In another even less palatable storyline this season, Sarah (Amy Landecker) meets with her kids’ old daycare teacher Lila (Alia Shawkat) and begins developing…let’s just go with “feelings.” Sarah, who is married, has been pretty open about her attraction to women as well, but this season takes a much broader twist: her husband gets in on it, too. Pretty soon, we’re treated to scenes of Sarah, Lila, and Len (Rob Huebel) having three-way sex, because this is where we are now in television. Even after we get some relief when these three try to casually end things between each other, they jump right back into the sex by the finale. The characters learn nothing, and the viewers learn less, but that doesn't matter when the point is to normalize anything that isn't marital monogamy between one "cis" man and one "cis" woman.

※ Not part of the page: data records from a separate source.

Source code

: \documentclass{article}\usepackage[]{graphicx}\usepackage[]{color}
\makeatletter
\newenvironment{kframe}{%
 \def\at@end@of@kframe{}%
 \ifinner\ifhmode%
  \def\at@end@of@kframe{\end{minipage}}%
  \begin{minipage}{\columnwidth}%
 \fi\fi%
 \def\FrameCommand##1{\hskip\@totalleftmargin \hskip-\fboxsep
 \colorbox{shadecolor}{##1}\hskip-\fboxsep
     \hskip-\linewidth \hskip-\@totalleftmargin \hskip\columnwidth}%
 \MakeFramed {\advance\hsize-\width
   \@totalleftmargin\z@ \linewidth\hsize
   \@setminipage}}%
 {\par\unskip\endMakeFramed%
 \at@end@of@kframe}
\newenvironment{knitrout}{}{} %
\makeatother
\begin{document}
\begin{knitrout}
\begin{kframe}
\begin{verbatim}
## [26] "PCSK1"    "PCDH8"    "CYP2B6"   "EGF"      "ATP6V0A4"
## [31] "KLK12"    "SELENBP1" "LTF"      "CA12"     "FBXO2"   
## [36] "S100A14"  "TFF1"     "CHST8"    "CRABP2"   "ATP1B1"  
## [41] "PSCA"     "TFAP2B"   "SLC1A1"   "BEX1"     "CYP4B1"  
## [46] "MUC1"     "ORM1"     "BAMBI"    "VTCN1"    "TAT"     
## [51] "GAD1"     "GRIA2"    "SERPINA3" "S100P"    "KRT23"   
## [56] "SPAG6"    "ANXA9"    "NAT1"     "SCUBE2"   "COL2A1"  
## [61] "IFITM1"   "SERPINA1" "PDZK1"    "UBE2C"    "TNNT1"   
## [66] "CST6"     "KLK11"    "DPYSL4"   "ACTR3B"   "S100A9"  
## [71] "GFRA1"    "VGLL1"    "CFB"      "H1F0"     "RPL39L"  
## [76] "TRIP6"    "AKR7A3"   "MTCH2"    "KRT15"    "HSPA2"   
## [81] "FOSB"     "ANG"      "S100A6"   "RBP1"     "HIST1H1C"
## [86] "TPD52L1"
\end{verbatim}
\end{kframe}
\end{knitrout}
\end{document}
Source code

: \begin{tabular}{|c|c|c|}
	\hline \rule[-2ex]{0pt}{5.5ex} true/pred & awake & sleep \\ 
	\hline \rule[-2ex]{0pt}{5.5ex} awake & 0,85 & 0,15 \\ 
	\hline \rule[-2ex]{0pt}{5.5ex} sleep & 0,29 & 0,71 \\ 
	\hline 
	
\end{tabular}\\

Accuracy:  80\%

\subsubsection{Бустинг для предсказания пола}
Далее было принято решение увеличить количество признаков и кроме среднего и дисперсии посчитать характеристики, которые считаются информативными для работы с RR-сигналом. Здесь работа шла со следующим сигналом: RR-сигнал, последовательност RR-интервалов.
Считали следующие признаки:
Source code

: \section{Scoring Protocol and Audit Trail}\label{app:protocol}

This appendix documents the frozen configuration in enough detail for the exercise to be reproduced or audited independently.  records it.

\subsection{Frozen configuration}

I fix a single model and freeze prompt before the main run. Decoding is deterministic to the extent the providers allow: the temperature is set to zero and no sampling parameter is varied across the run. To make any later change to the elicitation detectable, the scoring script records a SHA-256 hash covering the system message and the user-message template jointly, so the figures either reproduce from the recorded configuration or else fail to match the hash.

But now we’ve come to the height of the season, and I can honestly say that because that’s how the producers view the moment they are proud to call an "historic first." Transparent "treats" us to the first fully-nude shot of a transgender woman, through the character Davina (Alexandra Billings, a transgender woman in real life). As Davina turns over after a massage from her boyfriend, we as viewers see "her" real body with both breasts and a penis, scarring sensitive eyes twice as fast. Then…it’s pretty much nothing. Seeing Davina naked means absolutely nothing to the plot, it's gratuitous. But that was completely intentional for the show's "important" mission to normalize transgenders, according to show creator Jill Soloway:
For Soloway, the everyday breeziness of the scene was crucial: “It’s just life, living it, hanging out in your bed, getting a massage from your partner, turning over—just like life.”
Another transgender cast member, Trace Lysette, agreed, “I think that the really important thing was just seeing trans bodies." Lysette also gushed to Billings about the nude scene "how amazing it is to see you in all of your glory and how important that is.”
Sadly, I’m not surprised about this anymore. If we look back at all the esteemed winners of the Emmys this year, television shows are pretty much required to push the envelope ever further in being transgressive to gain critical acclaim. How else could showing a naked body be considered "important" and an accomplishment? When the body is transgender!
And that’s all the show cares about, teaching the rest of us about the LGBT community and normalizing it. The Israeli-Palestinian debate boils down to Ali’s sexuality, any semblance of a heterosexual relationship becomes a segue way into polyamory, and the brief, gratuitous showing of a naked transgender body is an important, historical moment to be celebrated.
They couldn't be more transparent if they tried.